Task item:
Leave the pictures out and print every record below exactly as it stands.

Source texts of formatted documents:
>>>>>

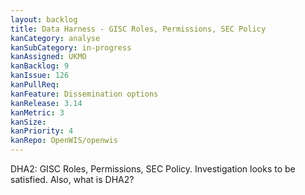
 ```yaml
---
layout: backlog
title: Data Harness - GISC Roles, Permissions, SEC Policy
kanCategory: analyse
kanSubCategory: in-progress
kanAssigned: UKMO
kanBacklog: 9
kanIssue: 126
kanPullReq:
kanFeature: Dissemination options
kanRelease: 3.14
kanMetric: 3
kanSize:
kanPriority: 4
kanRepo: OpenWIS/openwis
---
```

DHA2: GISC Roles, Permissions, SEC Policy. Investigation looks to be satisfied. Also, what is DHA2?
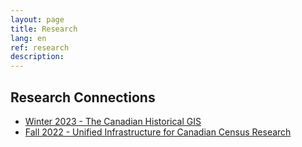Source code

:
 ```yaml
---
layout: page
title: Research
lang: en
ref: research
description:
---
```


## Research Connections

- [Winter 2023 - The Canadian Historical GIS](https://cddp-pddr.ca/en/news/2023-03-28-winter#the-canadian-historical-gis)
- [Fall 2022 - Unified Infrastructure for Canadian Census Research](https://cddp-pddr.ca/en/news/2022-10-07-fall-update#unified-infrastructure-for-canadian-census-research)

<<<<<

Reply to the exercise:
 ```yaml
---
layout: backlog
title: Data Harness - GISC Roles, Permissions, SEC Policy
kanCategory: analyse
kanSubCategory: in-progress
kanAssigned: UKMO
kanBacklog: 9
kanIssue: 126
kanPullReq:
kanFeature: Dissemination options
kanRelease: 3.14
kanMetric: 3
kanSize:
kanPriority: 4
kanRepo: OpenWIS/openwis
---
```

DHA2: GISC Roles, Permissions, SEC Policy. Investigation looks to be satisfied. Also, what is DHA2?
Source code

:
 ```yaml
---
layout: page
title: Research
lang: en
ref: research
description:
---
```


## Research Connections

- [Winter 2023 - The Canadian Historical GIS](https://cddp-pddr.ca/en/news/2023-03-28-winter#the-canadian-historical-gis)
- [Fall 2022 - Unified Infrastructure for Canadian Census Research](https://cddp-pddr.ca/en/news/2022-10-07-fall-update#unified-infrastructure-for-canadian-census-research)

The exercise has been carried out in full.